I don’t think I’m wrong in saying that I’ve never witnessed quite so much ‘bracing’ in fear and anticipation as this Budget. The nation became paralysed in apocalyptic fear as if the end of the world were approaching.

So, I thought it was time to take stock and look at the Budget in the clear light of day and also in the context of historical Budgets.

The fear and rumour mill

Ever since that dreary March day in 1988, I can say that one fear has pervaded every single Budget. Namely, the fear that higher rate tax relief will be removed from pension contributions. This Budget was, of course, no exception and the fear spread even further than that. About sometime in September this year, a rumour started (I don’t know from where) that tax free cash (now technically known as the Pension Commencement Lump Sum, or PCLS) would be reduced from £268,275 to £40,000. Personally, I thought it was unlikely and wasn’t afraid to say so. Not only would it not result in higher tax take for the Treasury (who in their right mind would now willingly withdraw £286,275, subjecting themselves to income tax on £246,275?) but it would also have made Rachel and Labour, even more unpopular than they are already.

Nevertheless, a huge number of people acted and withdrew their tax free cash and are now sitting on it in a taxable environment.

But pensions were definitely going to take a bullet somehow. After all, they are still highly efficient methods of saving, something which seems to have been lost on some of the general public, based on a tsunami of negative press, again, which doesn’t always help. Animal Farm springs to mind when the animals, having taking over the farm, come up with the tenets of animal life. “Four legs good, two legs bad”. And so, the media has a similar chant “non pensions good, pensions bad”. But are they? If I were to tell you that you could invest in a pension and get 41.6% tax free cash from it, would you be interested? If you are a higher rate taxpayer, this is exactly what you get! For every £100 put in, you only pay £60 (20% tax relief at source and a further 20% back in your tax returns). So, tax free cash at 25% means 25% of £60 which equals 41.6%. When you retire, if you’re a basic rate taxpayer, you are only paying 20% on the £75 whenever you draw on it.

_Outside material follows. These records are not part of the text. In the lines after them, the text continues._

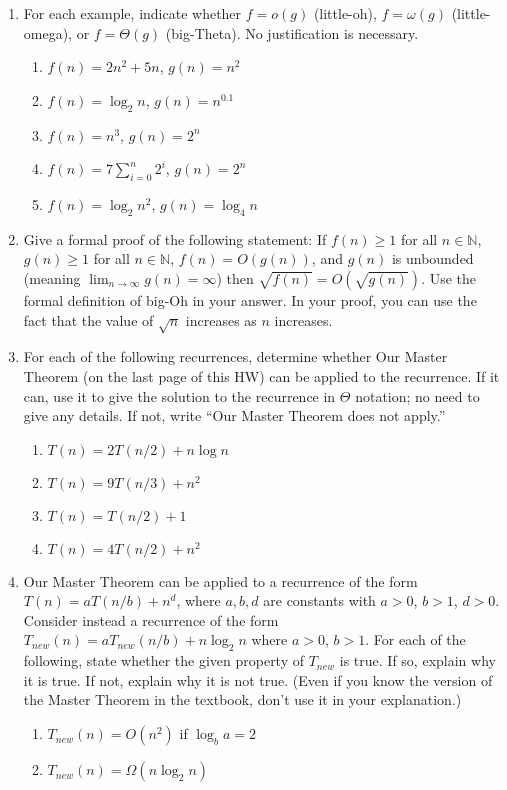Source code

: \documentclass{article}
\begin{document}
\begin{enumerate}
    \item For each example, indicate whether $f = o(g)$ (little-oh), $f = \omega(g)$ (little-omega), or $f = \Theta(g)$ (big-Theta). No justification is necessary.
    \begin{enumerate}
        \item $f(n) = 2n^2 + 5n$, $g(n) = n^2$
        \item $f(n) = \log_2 n$, $g(n) = n^{0.1}$
        \item $f(n) = n^3$, $g(n) = 2^n$
        \item $f(n) = 7 \sum_{i=0}^n 2^i$, $g(n) = 2^n$
        \item $f(n) = \log_2 n^2$, $g(n) = \log_4 n$
    \end{enumerate}

    \item Give a formal proof of the following statement: If $f(n) \geq 1$ for all $n \in \mathbb{N}$, $g(n) \geq 1$ for all $n \in \mathbb{N}$, $f(n) = O(g(n))$, and $g(n)$ is unbounded (meaning $\lim_{n \to \infty} g(n) = \infty$) then $\sqrt{f(n)} = O(\sqrt{g(n)})$.
    Use the formal definition of big-Oh in your answer. In your proof, you can use the fact that the value of $\sqrt{n}$ increases as $n$ increases.


    \item For each of the following recurrences, determine whether Our Master Theorem (on the last page of this HW) can be applied to the recurrence. If it can, use it to give the solution to the recurrence in $\Theta$ notation; no need to give any details. If not, write “Our Master Theorem does not apply.”
    \begin{enumerate}
        \item $T(n) = 2T(n/2) + n \log n$
        \item $T(n) = 9T(n/3) + n^2$
        \item $T(n) = T(n/2) + 1$
        \item $T(n) = 4T(n/2) + n^2$
    \end{enumerate}

    \item Our Master Theorem can be applied to a recurrence of the form $T(n) = aT(n/b) + n^d$, where $a, b, d$ are constants with $a > 0$, $b > 1$, $d > 0$. Consider instead a recurrence of the form $T_{new}(n) = aT_{new}(n/b) + n \log_2 n$ where $a > 0$, $b > 1$.
    For each of the following, state whether the given property of $T_{new}$ is true. If so, explain why it is true. If not, explain why it is not true. (Even if you know the version of the Master Theorem in the textbook, don’t use it in your explanation.)
    \begin{enumerate}
        \item $T_{new}(n) = O(n^2)$ if $\log_b a = 2$
        \item $T_{new}(n) = \Omega(n \log_2 n)$
    \end{enumerate}


\end{enumerate}
\end{document}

By the way, if you make pension contributions and your earnings are between £100,000 and £125,140, because this income reduces your personal allowance, the equivalent tax relief is not 40%, it is 60% so the effective tax free cash rate is a whopping 62.5%.

Given how generous tax relief is, I think that the slight knock pensions took (future reductions in salary sacrifice) is really getting away with it.

The hammer blow came last year

Of course, last year’s Budget delivered a hammerblow to pensions in that, from April 2027, Inheritance Tax (IHT) will apply. For ten years, since George Osborne announced pensions ‘freedom’ many have earmarked their pension funds for Estate Planning purposes, since so this recent news was very unwelcome. In effect, this now puts pensions in roughly the same position as they were before 2015. Before 1995, remember, people were forced to buy annuities with their pension funds so, in spite of goal post moving, pensions are still the best tax planning vehicles around, so let’s not throw the baby out with the bath water.

Overall, it has to be said that the Budget was probably a slight relief. Many, myself included, had expected increases in Capital Gains Tax and even Income Tax and none of these came to pass. Instead, we saw a continued freezing of allowances. Stealth taxes. The death of wealth by a thousand cuts. Each one painless, but in five years’ time, we’re all significantly worse off without immediately feeling the pain. 

Stealth taxes are at the heart of the Budget

There were a few other ‘tampering's’ such as the reduction in cash ISA contributions from £20,000 to £12,000 for under 65s, and an increase to the tax rate on savings interest, both from April 2027, but this is mostly tinkering around the edges and irritants for some, at worst. There was an innovation in the introduction of ‘Mansion tax’ for houses worth over £2m but, again, this was kicked into the future and will not apply until 2028. But the stealth taxes, freezing of allowances, are at the heart of this budget.

I sometimes think of the 1988 “giveaway” Budget with fondness. Lawson reduced higher rate income tax from 60% to 40% and basic rate from 27% to 25%. All of this was possible due to the fact that the economy had been overheating (remember that?) but was now under control and the predicted Budget surplus allowed for such cuts. What luxury! There was uproar in the house and the Speaker had to suspend proceedings due to “grave disorder”. A lesser known MP called Alex Salmond exclaimed that it was an “obscenity” and was duly suspended for breaching Parliamentary convention.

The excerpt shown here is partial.